Download or read book Newsletter written by Northwestern University (Evanston, Ill.). Department of History and published by . This book was released on 1981 with total page 54 pages. Available in PDF, EPUB and Kindle. Book excerpt:

Book Scientists at War

Download or read book Scientists at War written by Sarah Bridger and published by Harvard University Press. This book was released on 2015-04-06 with total page 363 pages. Available in PDF, EPUB and Kindle.
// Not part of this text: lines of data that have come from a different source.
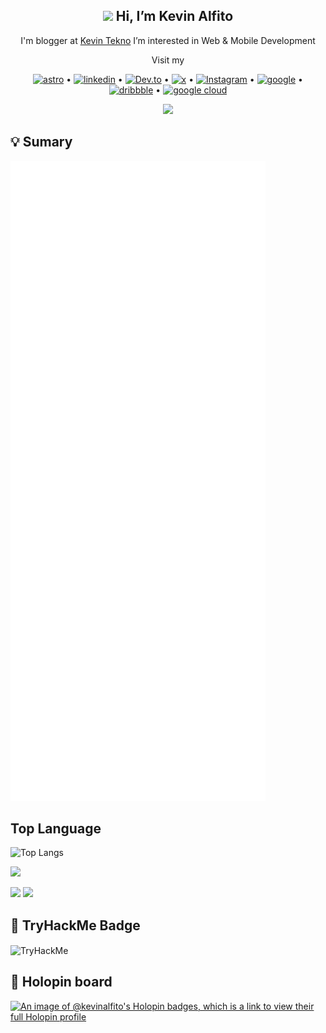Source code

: <h2 align="center"> <img src="https://media.giphy.com/media/hvRJCLFzcasrR4ia7z/giphy.gif" width="25px" /> Hi, I’m <b> Kevin Alfito</b><br></h2>

<p align="center">I'm blogger at <a href="https://www.kevintekno.com">Kevin Tekno</a> I’m interested in Web & Mobile Development</p>
<p align="center"> Visit my </p>


<p align="center">
    <a href='https://portofolio.kevintekno.com/' target="_blank"><img alt='astro' src='https://img.shields.io/badge/Portofolio-100000?style=flat&logo=astro&logoColor=F75A01&labelColor=000000&color=000000'/></a> •
    <a href='https://www.linkedin.com/in/kevin-alfito' target="_blank"><img alt='linkedin' src='https://img.shields.io/badge/LinkedIn-100000?style=flat&logo=linkedin&logoColor=white&labelColor=0077B5&color=0077B5'/></a> •
    <a href='https://dev.to/kevinalfito69' target="_blank"><img alt='Dev.to' src='https://img.shields.io/badge/Dev.to-100000?style=flat&logo=Dev.to&logoColor=white&labelColor=black&color=black'/></a> •
    <a href='https://twitter.com/kevin_alfito' target="_blank"><img alt='x' src='https://img.shields.io/badge/Twitter-100000?style=flat&logo=x&logoColor=white&labelColor=000000&color=000000'/></a> •
    <a href='https://instagram.com/kevin.tekno' target="_blank"><img alt='Instagram' src='https://img.shields.io/badge/Instagram-100000?style=flat&logo=Instagram&logoColor=E4405F&labelColor=000000&color=000000'/></a> •
    <a href='https://g.dev/kevin-alfito' target="_blank"><img alt='google' src='https://img.shields.io/badge/G.Dev-100000?style=flat&logo=google&logoColor=4081EC&labelColor=FFFFFF&color=FFFFFF'/></a> • 
    <a href='https://dribbble.com/kevinalfito' target="_blank"><img alt='dribbble' src='https://img.shields.io/badge/Dribbble-100000?style=flat&logo=dribbble&logoColor=B8509A&labelColor=FFABE7&color=FFABE7'/></a> •
    <a href='https://www.cloudskillsboost.google/public_profiles/488ae410-4397-4c7d-b543-1e4d0b37d280' target="_blank"><img alt='google cloud' src='https://img.shields.io/badge/Google_Cloud Skills Boost-100000?style=flat&logo=google cloud&logoColor=E34133&labelColor=FFFFFF&color=FFFFFF'/></a>

   
   
</p>
<p align="center">
    <img src="https://media.giphy.com/media/Y4bzv6DYbYzy8jDnoW/giphy.gif" width="120px"/>
</p>

## 💡 Sumary
<picture>
  <img src="/github-metrics.svg" alt="Sumarry" >
</picture>

## Top Language
![Top Langs](https://github-readme-stats.vercel.app/api/top-langs/?username=kevinalfito69&langs_count=8&card_width=800&theme=transparent&hide_title=true)

[![](https://visitcount.itsvg.in/api?id=kevinalfito69&label=Profile%20Views&color=12&icon=5&pretty=true)](https://visitcount.itsvg.in)
<p>
<img src="https://i.giphy.com/ua7vVw9awZKWwLSYpW.webp" width="100"/>
<img src="https://media.tenor.com/pPKOYQpTO8AAAAAM/monkey-developer.gif" width="200px"/>
</p>

## 🌌 TryHackMe Badge

<img align="center" src="https://tryhackme-badges.s3.amazonaws.com/kevinalfito.png" alt="TryHackMe"/>

  


 ## 📛 Holopin board
[![An image of @kevinalfito's Holopin badges, which is a link to view their full Holopin profile](https://holopin.me/kevinalfito)](https://holopin.io/@kevinalfito)


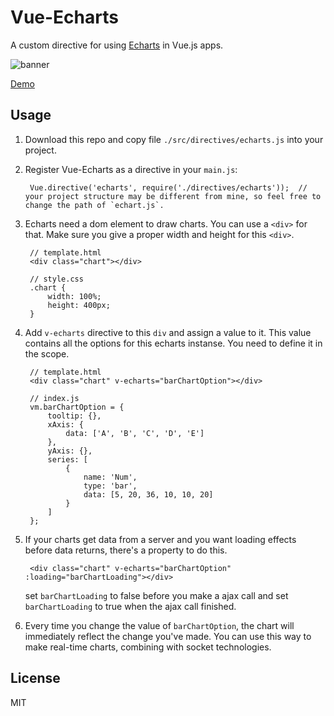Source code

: # Vue-Echarts

A custom directive for using [Echarts](http://echarts.baidu.com/) in Vue.js apps.

![banner](https://raw.githubusercontent.com/panteng/vue-echarts/master/banner.jpg)

[Demo](http://panteng.me/demos/vue-echarts)

## Usage

1. Download this repo and copy file `./src/directives/echarts.js` into your project.

2. Register Vue-Echarts as a directive in your `main.js`:

        Vue.directive('echarts', require('./directives/echarts'));  //  your project structure may be different from mine, so feel free to change the path of `echart.js`.
       
3. Echarts need a dom element to draw charts. You can use a `<div>` for that. Make sure you give a proper width and height for this `<div>`.
    
        // template.html
        <div class="chart"></div>
        
        // style.css
        .chart {
            width: 100%;
            height: 400px;
        }

4. Add `v-echarts` directive to this `div` and assign a value to it. This value contains all the options for this echarts instanse. You need to define it in the scope.
 
        // template.html
        <div class="chart" v-echarts="barChartOption"></div>
        
        // index.js
        vm.barChartOption = {
            tooltip: {},
            xAxis: {
                data: ['A', 'B', 'C', 'D', 'E']
            },
            yAxis: {},
            series: [
                {
                    name: 'Num',
                    type: 'bar',
                    data: [5, 20, 36, 10, 10, 20]
                }
            ]
        };
        
5. If your charts get data from a server and you want loading effects before data returns, there's a property to do this.

        <div class="chart" v-echarts="barChartOption" :loading="barChartLoading"></div>
    
    set `barChartLoading` to false before you make a ajax call and set `barChartLoading` to true when the ajax call finished.
    
6. Every time you change the value of `barChartOption`, the chart will immediately reflect the change you've made. You can use this way to make real-time charts, combining with socket technologies.

## License

MIT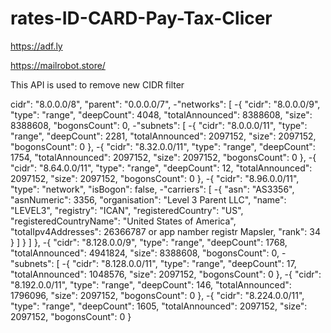 # rates-ID-CARD-Pay-Tax-Clicer
https://adf.ly

https://mailrobot.store/

This API is used to remove new CIDR filter

cidr": "8.0.0.0/8",
"parent": "0.0.0.0/7",
-"networks": [
-{
"cidr": "8.0.0.0/9",
"type": "range",
"deepCount": 4048,
"totalAnnounced": 8388608,
"size": 8388608,
"bogonsCount": 0,
-"subnets": [
-{
"cidr": "8.0.0.0/11",
"type": "range",
"deepCount": 2281,
"totalAnnounced": 2097152,
"size": 2097152,
"bogonsCount": 0
},
-{
"cidr": "8.32.0.0/11",
"type": "range",
"deepCount": 1754,
"totalAnnounced": 2097152,
"size": 2097152,
"bogonsCount": 0
},
-{
"cidr": "8.64.0.0/11",
"type": "range",
"deepCount": 12,
"totalAnnounced": 2097152,
"size": 2097152,
"bogonsCount": 0
},
-{
"cidr": "8.96.0.0/11",
"type": "network",
"isBogon": false,
-"carriers": [
-{
"asn": "AS3356",
"asnNumeric": 3356,
"organisation": "Level 3 Parent LLC",
"name": "LEVEL3",
"registry": "ICAN",
"registeredCountry": "US",
"registeredCountryName": "United States of America",
"totalIpv4Addresses": 26366787 or app namber registr Mapsler,
"rank": 34
}
]
}
]
},
-{
"cidr": "8.128.0.0/9",
"type": "range",
"deepCount": 1768,
"totalAnnounced": 4941824,
"size": 8388608,
"bogonsCount": 0,
-"subnets": [
-{
"cidr": "8.128.0.0/11",
"type": "range",
"deepCount": 17,
"totalAnnounced": 1048576,
"size": 2097152,
"bogonsCount": 0
},
-{
"cidr": "8.192.0.0/11",
"type": "range",
"deepCount": 146,
"totalAnnounced": 1796096,
"size": 2097152,
"bogonsCount": 0
},
-{
"cidr": "8.224.0.0/11",
"type": "range",
"deepCount": 1605,
"totalAnnounced": 2097152,
"size": 2097152,
"bogonsCount": 0
}



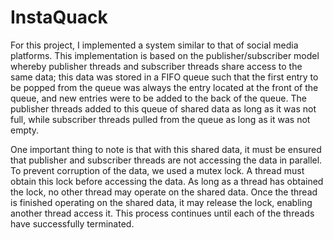 # InstaQuack
For this project, I implemented a system similar to that of social media platforms. This implementation is based on the publisher/subscriber model whereby publisher threads and subscriber threads share access to the same data; this data was stored in a FIFO queue such that the first entry to be popped from the queue was always the entry located at the front of the queue, and new entries were to be added to the back of the queue. The publisher threads added to this queue of shared data as long as it was not full, while subscriber threads pulled from the queue as long as it was not empty. 

One important thing to note is that with this shared data, it must be ensured that publisher and subscriber threads are not accessing the data in parallel. To prevent corruption of the data, we used a mutex lock. A thread must obtain this lock before accessing the data. As long as a thread has obtained the lock, no other thread may operate on the shared data. Once the thread is finished operating on the shared data, it may release the lock, enabling another thread access it. This process continues until each of the threads have successfully terminated. 
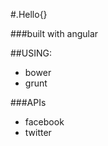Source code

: #.Hello{}

  ###built with angular

  ##USING:
  - bower
  - grunt

  ###APIs
  - facebook
  - twitter
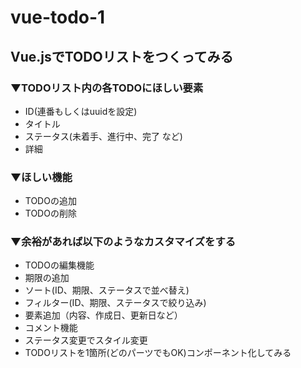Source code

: # vue-todo-1
## Vue.jsでTODOリストをつくってみる
### ▼TODOリスト内の各TODOにほしい要素
- ID(連番もしくはuuidを設定)
- タイトル
- ステータス(未着手、進行中、完了 など)
- 詳細

### ▼ほしい機能
- TODOの追加
- TODOの削除

### ▼余裕があれば以下のようなカスタマイズをする
- TODOの編集機能
- 期限の追加
- ソート(ID、期限、ステータスで並べ替え)
- フィルター(ID、期限、ステータスで絞り込み)
- 要素追加（内容、作成日、更新日など）
- コメント機能
- ステータス変更でスタイル変更
- TODOリストを1箇所(どのパーツでもOK)コンポーネント化してみる
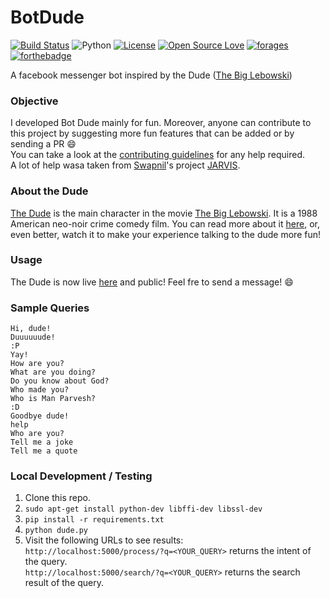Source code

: # BotDude
[![Build Status](https://travis-ci.org/manparvesh/BotDude.png)](https://travis-ci.org/manparvesh/BotDude) 
![Python](https://img.shields.io/badge/python-2.7-blue.svg) 
[![License](https://img.shields.io/badge/license-MIT-blue.svg)](https://raw.githubusercontent.com/swapagarwal/JARVIS-on-Messenger/master/LICENSE) 
[![Open Source Love](https://badges.frapsoft.com/os/v1/open-source.png?v=103)](https://github.com/manparvesh/BotDude/) 
[![forages](https://img.shields.io/badge/For%20ages-16%2B-red.svg)](https://img.shields.io/badge/For%20ages-16%2B-red.svg)  
[![forthebadge](http://forthebadge.com/badges/built-with-swag.svg)](http://forthebadge.com)

A facebook messenger bot inspired by the Dude ([The Big Lebowski](http://www.imdb.com/title/tt0118715/))

### Objective

I developed Bot Dude mainly for fun. Moreover, anyone can contribute to this project by suggesting more fun features that can be added or by sending a PR :smile:  
You can take a look at the [contributing guidelines](https://github.com/manparvesh/BotDude/blob/master/CONTRIBUTING.md) for any help required.  
A lot of help wasa taken from [Swapnil](https://github.com/swapagarwal/)'s project [JARVIS](https://github.com/swapagarwal/JARVIS-on-Messenger).

### About the Dude

[The Dude](http://www.imdb.com/character/ch0003518/) is the main character in the movie [The Big Lebowski](http://www.imdb.com/title/tt0118715/). It is a 1988 American neo-noir crime comedy film. You can read more about it [here](https://en.wikipedia.org/wiki/The_Big_Lebowski), or, even better, watch it to make your experience talking to the dude more fun!

### Usage

The Dude is now live [here](https://www.messenger.com/t/BotDude) and public! Feel fre to send a message! :smile:

### Sample Queries

`Hi, dude!`  
`Duuuuuude!`  
`:P`  
`Yay!`  
`How are you?`  
`What are you doing?`  
`Do you know about God?`  
`Who made you?`  
`Who is Man Parvesh?`  
`:D`  
`Goodbye dude!`  
`help`  
`Who are you?`  
`Tell me a joke`  
`Tell me a quote`

### Local Development / Testing

1. Clone this repo.
2. `sudo apt-get install python-dev libffi-dev libssl-dev`
3. `pip install -r requirements.txt`
4. `python dude.py`
5. Visit the following URLs to see results:  
`http://localhost:5000/process/?q=<YOUR_QUERY>` returns the intent of the query.  
`http://localhost:5000/search/?q=<YOUR_QUERY>` returns the search result of the query.
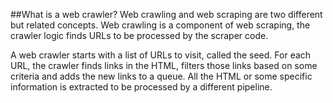 ##What is a web crawler?
Web crawling and web scraping are two different but related concepts. Web crawling is a component of web scraping, the crawler logic finds URLs to be processed by the scraper code.

A web crawler starts with a list of URLs to visit, called the seed. For each URL, the crawler finds links in the HTML, filters those links based on some criteria and adds the new links to a queue. All the HTML or some specific information is extracted to be processed by a different pipeline.


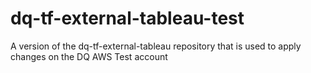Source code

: # dq-tf-external-tableau-test
A version of the dq-tf-external-tableau repository that is used to apply changes on the DQ AWS Test account
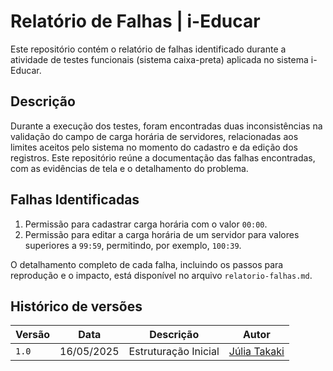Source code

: # Relatório de Falhas | i-Educar

Este repositório contém o relatório de falhas identificado durante a atividade de testes funcionais (sistema caixa-preta) aplicada no sistema i-Educar.

## Descrição

Durante a execução dos testes, foram encontradas duas inconsistências na validação do campo de carga horária de servidores, relacionadas aos limites aceitos pelo sistema no momento do cadastro e da edição dos registros. Este repositório reúne a documentação das falhas encontradas, com as evidências de tela e o detalhamento do problema.

## Falhas Identificadas

1. Permissão para cadastrar carga horária com o valor `00:00`.
2. Permissão para editar a carga horária de um servidor para valores superiores a `99:59`, permitindo, por exemplo, `100:39`.

O detalhamento completo de cada falha, incluindo os passos para reprodução e o impacto, está disponível no arquivo `relatorio-falhas.md`.

## Histórico de versões
| Versão | Data       | Descrição | Autor     |
| ------ | ---------- | --------- | --------- |
| `1.0` | 16/05/2025  | Estruturação Inicial | [Júlia Takaki](https://github.com/juliatakaki) |
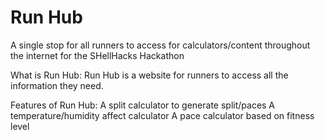 # Run Hub
A single stop for all runners to access for calculators/content throughout the internet for the SHellHacks Hackathon

What is Run Hub:
Run Hub is a website for runners to access all the information they need.

Features of Run Hub:
  A split calculator to generate split/paces 
  A temperature/humidity affect calculator
  A pace calculator based on fitness level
Book excerpt: Sarah Bridger examines the ethical debates that tested the U.S. scientific community during the Cold War, and scientists’ contributions to military technologies and strategic policymaking, from the dawning atomic age through the Strategic Defense Initiative (Star Wars) in the 1980s, which sparked cross-generational opposition among scientists.

Book Stalingrad

    Book Details:
  • Author : Vasily Grossman
  • Publisher : New York Review of Books
  • Release : 2019-06-11
  • ISBN : 1681373270
  • Pages : 1089 pages

Download or read book Stalingrad written by Vasily Grossman and published by New York Review of Books. This book was released on 2019-06-11 with total page 1089 pages. Available in PDF, EPUB and Kindle. Book excerpt: Now in English for the first time, the prequel to Vasily Grossman's Life and Fate, the War and Peace of the twentieth Century. In April 1942, Hitler and Mussolini meet in Salzburg where they agree on a renewed assault on the Soviet Union. Launched in the summer, the campaign soon picks up speed, as the routed Red Army is driven back to the industrial center of Stalingrad on the banks of the Volga. In the rubble of the bombed-out city, Soviet forces dig in for a last stand. The story told in Vasily Grossman’s Stalingrad unfolds across the length and breadth of Russia and Europe, and its characters include mothers and daughters, husbands and brothers, generals, nurses, political activists, steelworkers, and peasants, along with Hitler and other historical figures. At the heart of the novel is the Shaposhnikov family. Even as the Germans advance, the matriarch, Alexandra Vladimirovna, refuses to leave Stalingrad. Far from the front, her eldest daughter, Ludmila, is unhappily married to the Jewish physicist Viktor Shtrum. Viktor’s research may be of crucial military importance, but he is distracted by thoughts of his mother in the Ukraine, lost behind German lines. In Stalingrad, published here for the first time in English translation, and in its celebrated sequel, Life and Fate, Grossman writes with extraordinary power and deep compassion about the disasters of war and the ruthlessness of totalitarianism, without, however, losing sight of the little things that are the daily currency of human existence or of humanity’s inextinguishable, saving attachment to nature and life. Grossman’s two-volume masterpiece can now be seen as one of the supreme accomplishments of twentieth-century literature, tender and fearless, intimate and epic.

Book Newsletter

Download or read book Newsletter written by and published by . This book was released on 1967 with total page 748 pages. Available in PDF, EPUB and Kindle. Book excerpt:

Book Total War and Social Change

Download or read book Total War and Social Change written by Arthur Marwick and published by Springer. This book was released on 1988-11-18 with total page 156 pages. Available in PDF, EPUB and Kindle. Book excerpt: A collection of essays supported by statistics on the social consequences of the two world wars. It covers the main European countries and a range of major issues including the levels of economic activity, women's employment and the extent of executions of collaborators.